Aggregations execution in Apache Spark SQL on waitingforcode.com

Versions: Apache Spark 2.4.2

I wanted to write this post after the one about aggregation modes but I didn't. Before explaining different aggregation strategies, I prefer to clarify aggregation internals. It should help you to better understand the next part.

Data Engineering Design Patterns

Looking for a book that defines and solves most common data engineering problems? I wrote one on that topic! You can read it online on the O'Reilly platform, or get a print copy on Amazon.

I also help solve your data engineering problems 👉 contact@waitingforcode.com 📩

The post is composed of 4 sections. In the first one, I will introduce the main classes involved in the aggregations creation. In the 2 next sections, I will cover the creation of physical plans for the aggregation with and without the distinct operator. In the last part, I will discuss 3 different execution strategies for aggregates.

Aggregation construction

An important part in construction of the aggregation query is org.apache.spark.sql.execution.aggregate.AggUtils. It exposes 3 methods that are called by org.apache.spark.sql.execution.SparkStrategies.Aggregation and org.apache.spark.sql.execution.SparkStrategies.StatefulAggregationStrategy execution strategies.
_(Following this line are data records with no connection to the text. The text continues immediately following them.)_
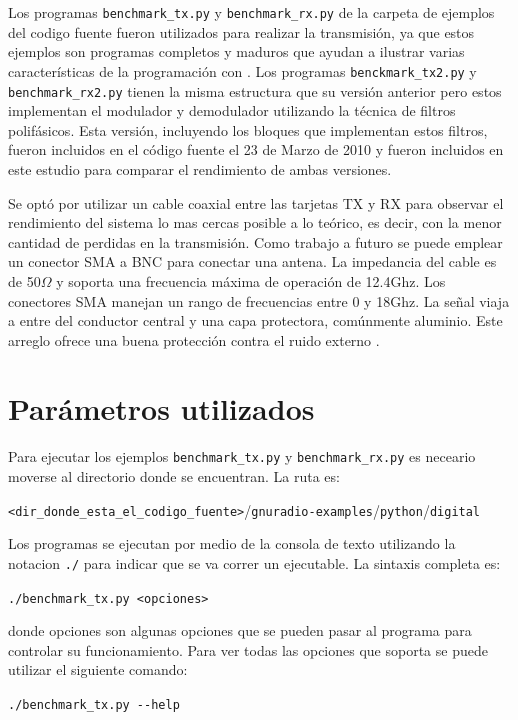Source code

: Los programas \verb|benchmark_tx.py| y \verb|benchmark_rx.py| de la carpeta de ejemplos del codigo
fuente fueron utilizados para realizar la transmisi\'on, ya que estos ejemplos son programas
completos y maduros que ayudan a ilustrar varias caracter\'isticas de la programaci\'on con
\gnuradio. Los programas \verb|benckmark_tx2.py| y \verb|benchmark_rx2.py| tienen la misma
estructura que su versi\'on anterior pero estos implementan el modulador y demodulador utilizando la
t\'ecnica de filtros polif\'asicos. Esta versi\'on, incluyendo los bloques que implementan estos
filtros, fueron incluidos en el c\'odigo fuente el 23 de Marzo de 2010 y fueron incluidos en este
estudio para comparar el rendimiento de ambas versiones.

Se opt\'o por utilizar un cable coaxial entre las tarjetas TX y RX para observar el rendimiento del sistema lo mas cercas posible
a lo te\'orico, es decir, con la menor cantidad de perdidas en la transmisi\'on. Como trabajo a futuro se puede emplear un
conector SMA a BNC para conectar una antena. La impedancia del cable es de 50$\Omega$ y soporta una frecuencia m\'axima de
operaci\'on de 12.4Ghz. Los conectores SMA manejan un rango de frecuencias entre 0 y 18Ghz. La se\~nal viaja a entre del conductor
central y una capa protectora, com\'unmente aluminio. Este arreglo ofrece una buena protecci\'on contra el ruido externo \cite{coax}.


\section{Par\'ametros utilizados}
\label{sec:params}

Para ejecutar los ejemplos \verb|benchmark_tx.py| y \verb|benchmark_rx.py| es neceario moverse al
directorio donde se encuentran. La ruta es:
\begin{center}
\verb|<dir_donde_esta_el_codigo_fuente>|/\verb|gnuradio-examples|/\verb|python|/\verb|digital|
\end{center}
Los programas se ejecutan por medio de la consola de texto utilizando la notacion \verb|./| para
indicar que se va correr un ejecutable. La sintaxis completa es:
\begin{center}
\verb|./benchmark_tx.py <opciones>|
\end{center}
donde opciones son algunas opciones que se pueden pasar al programa para controlar su
funcionamiento. Para ver todas las opciones que soporta se puede utilizar el siguiente comando:
\begin{center}
\verb|./benchmark_tx.py --help|
\end{center}

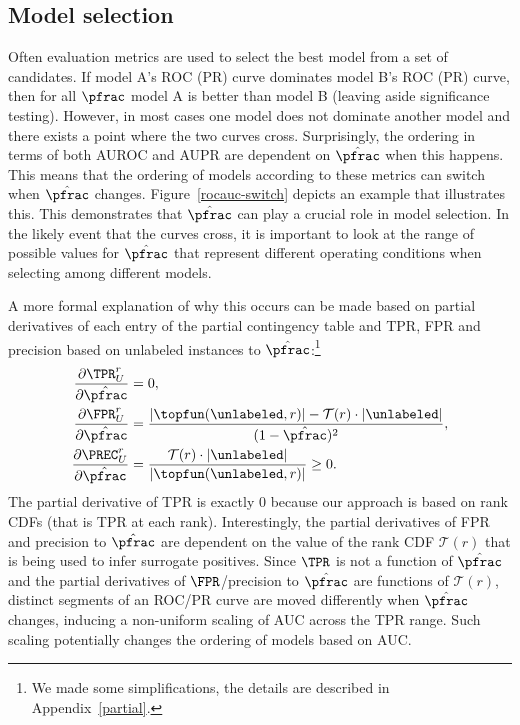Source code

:
\subsection{Model selection}
Often evaluation metrics are used to select the best model from a set of candidates. If model A's ROC (PR) curve dominates model B's ROC (PR) curve, then for all $\pfrac$ model A is better than model B (leaving aside significance testing). However, in most cases one model does not dominate another model and there exists a point where the two curves cross. Surprisingly, the ordering in terms of both AUROC and AUPR are dependent on $\hat{\pfrac}$ when this happens. This means that the ordering of models according to these metrics can switch when $\hat{\pfrac}$ changes. Figure~\ref{rocauc-switch} depicts an example that illustrates this. This demonstrates that $\hat{\pfrac}$ can play a crucial role in model selection. In the likely event that the curves cross, it is important to look at the range of possible values for $\hat{\pfrac}$ that represent different operating conditions when selecting among different models.



A more formal explanation of why this occurs can be made based on partial derivatives of each entry of the partial contingency table and TPR, FPR and precision based on unlabeled instances to $\hat{\pfrac}$:\footnote{We made some simplifications, the details are described in Appendix~\ref*{partial}.}
\begin{align}
\frac{\partial \TPR_U^r}{\partial \hat{\pfrac}} &= 0,\\
\frac{\partial \FPR_U^r}{\partial \hat{\pfrac}} &= \frac{|\topfun(\unlabeled, r)| - \mathcal{T}(r) \cdot |\unlabeled|}{(1-\hat{\pfrac})^2}, \label{eq:partials} \\
\frac{\partial \PREC_U^r}{\partial \hat{\pfrac}} &= \frac{\mathcal{T}(r)\cdot|\unlabeled|}{|\topfun(\unlabeled,r)|} \geq 0.
\end{align}
The partial derivative of TPR is exactly 0 because our approach is based on rank CDFs (that is TPR at each rank). Interestingly, the partial derivatives of FPR and precision to $\hat{\pfrac}$ are dependent on the value of the rank CDF $\mathcal{T}(r)$ that is being used to infer surrogate positives. Since $\TPR$ is not a function of $\hat{\pfrac}$ and the partial derivatives of $\FPR$/precision to $\hat{\pfrac}$ are functions of $\mathcal{T}(r)$, distinct segments of an ROC/PR curve are moved differently when $\hat{\pfrac}$ changes, inducing a non-uniform scaling of AUC across the TPR range. Such scaling potentially changes the ordering of models based on AUC. 

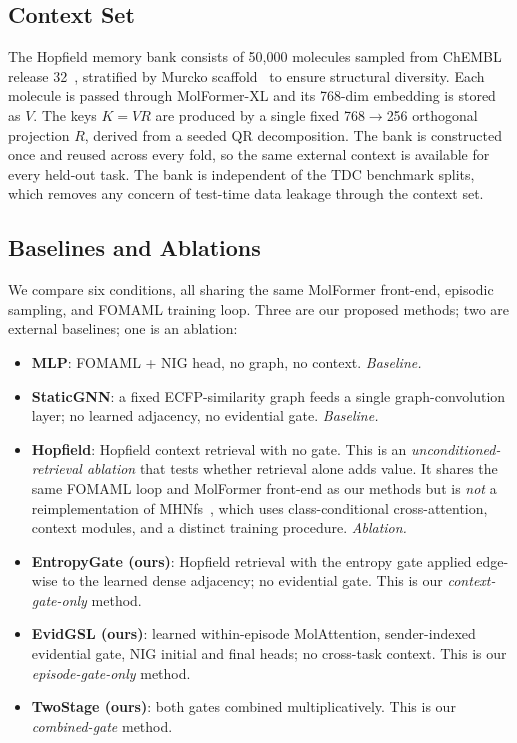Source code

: \documentclass{article}
\theoremstyle{plain}
\theoremstyle{definition}
\theoremstyle{remark}
\begin{document}
\subsection{Context Set}

The Hopfield memory bank consists of 50,000 molecules sampled from ChEMBL release 32~\citep{mendez2019chembl}, stratified by Murcko scaffold~\citep{lipkus1999murcko} to ensure structural diversity. Each molecule is passed through MolFormer-XL and its 768-dim embedding is stored as $V$. The keys $K=VR$ are produced by a single fixed 768$\to$256 orthogonal projection $R$, derived from a seeded QR decomposition. The bank is constructed once and reused across every fold, so the same external context is available for every held-out task. The bank is independent of the TDC benchmark splits, which removes any concern of test-time data leakage through the context set.

\subsection{Baselines and Ablations}

We compare six conditions, all sharing the same MolFormer front-end, episodic sampling, and FOMAML training loop. Three are our proposed methods; two are external baselines; one is an ablation:

\begin{itemize}
    \item \textbf{MLP}: FOMAML + NIG head, no graph, no context. \emph{Baseline.}
    \item \textbf{StaticGNN}: a fixed ECFP-similarity graph feeds a single graph-convolution layer; no learned adjacency, no evidential gate. \emph{Baseline.}
    \item \textbf{Hopfield}: Hopfield context retrieval with no gate. This is an \emph{unconditioned-retrieval ablation} that tests whether retrieval alone adds value. It shares the same FOMAML loop and MolFormer front-end as our methods but is \emph{not} a reimplementation of MHNfs~\citep{schimunek2024mhnfs}, which uses class-conditional cross-attention, context modules, and a distinct training procedure. \emph{Ablation.}
    \item \textbf{EntropyGate (ours)}: Hopfield retrieval with the entropy gate applied edge-wise to the learned dense adjacency; no evidential gate. This is our \emph{context-gate-only} method.
    \item \textbf{EvidGSL (ours)}: learned within-episode MolAttention, sender-indexed evidential gate, NIG initial and final heads; no cross-task context. This is our \emph{episode-gate-only} method.
    \item \textbf{TwoStage (ours)}: both gates combined multiplicatively. This is our \emph{combined-gate} method.
\end{itemize}
\end{document}
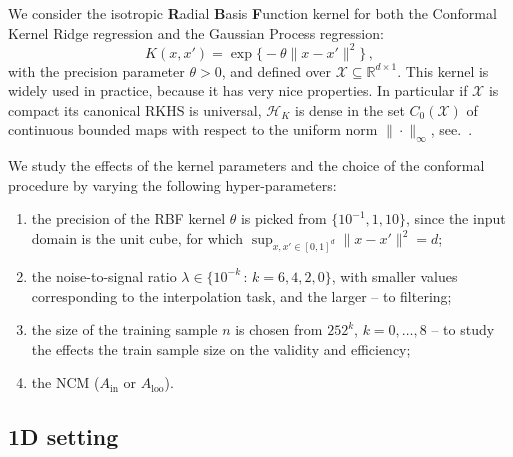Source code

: \documentclass{ITaSconf}
\newcommand{\Hcal}{\mathcal{H}}
\newcommand{\Xcal}{\mathcal{X}}
\newcommand{\Real}{\mathbb{R}}
\begin{document}
We consider the isotropic \textbf{R}adial \textbf{B}asis \textbf{F}unction kernel
for both the Conformal Kernel Ridge regression and the Gaussian Process regression:
\begin{equation*}
  K(x,x')
  = \mathop{\text{exp}}\bigl\{-\theta \|x - x'\|^2\bigr\}
  \,,
\end{equation*}
with the precision parameter $\theta>0$, and defined over $\Xcal \subseteq \Real^{d\times 1}$.
This kernel is widely used in practice, because it has very nice properties. In
particular if $\Xcal$ is compact its canonical RKHS is universal, $\Hcal_K$ is dense
in the set $C_0(\Xcal)$ of continuous bounded maps with respect to the uniform norm
$\|\cdot\|_\infty$, see.~\cite{rbf_universal}.


We study the effects of the kernel parameters and the choice of the conformal procedure
by varying the following hyper-parameters: \begin{enumerate}
  \item the precision of the RBF kernel $\theta$ is picked from $\{10^{-1}, 1, 10\}$,
  since the input domain is the unit cube, for which $\sup_{x,x'\in[0,1]^d}\|x-x'\|^2 = d$;
  \item the noise-to-signal ratio $\lambda \in\{10^{-k}\,:\,k=6, 4, 2, 0\}$, with
  smaller values corresponding to the interpolation task, and the larger -- to filtering;
  \item the size of the training sample $n$ is chosen from $25 2^k$, $k=0,\ldots, 8$ --
  to study the effects the train sample size on the validity and efficiency;
  \item the NCM ($A_{\text{in}}$ or $A_{\text{loo}}$).
\end{enumerate}


\subsection{1D setting} %
\label{sub:1d_setting}
\end{document}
These 3 methods transform the specified aggregations into the physical plan and they're all doing that by invoking this private method:

  private def createAggregate(
      requiredChildDistributionExpressions: Option[Seq[Expression]] = None,
      groupingExpressions: Seq[NamedExpression] = Nil,
      aggregateExpressions: Seq[AggregateExpression] = Nil,
      aggregateAttributes: Seq[Attribute] = Nil,
      initialInputBufferOffset: Int = 0,
      resultExpressions: Seq[NamedExpression] = Nil,
      child: SparkPlan): SparkPlan

In this post I'll omit the stateful aggregation and try to describe it in a dedicated post.

Distinct aggregation algorithm

The aggregation with a distinct clause is composed of 4 physical execution nodes. I will analyze them for the following query:

val dataset = Seq(
(1, "a"), (1, "a"), (1, "a"), (2, "b"), (2, "b"), (3, "c"), (3, "c")
).toDF("nr", "letter")

dataset.groupBy($"nr").agg(functions.countDistinct("letter")).explain(true)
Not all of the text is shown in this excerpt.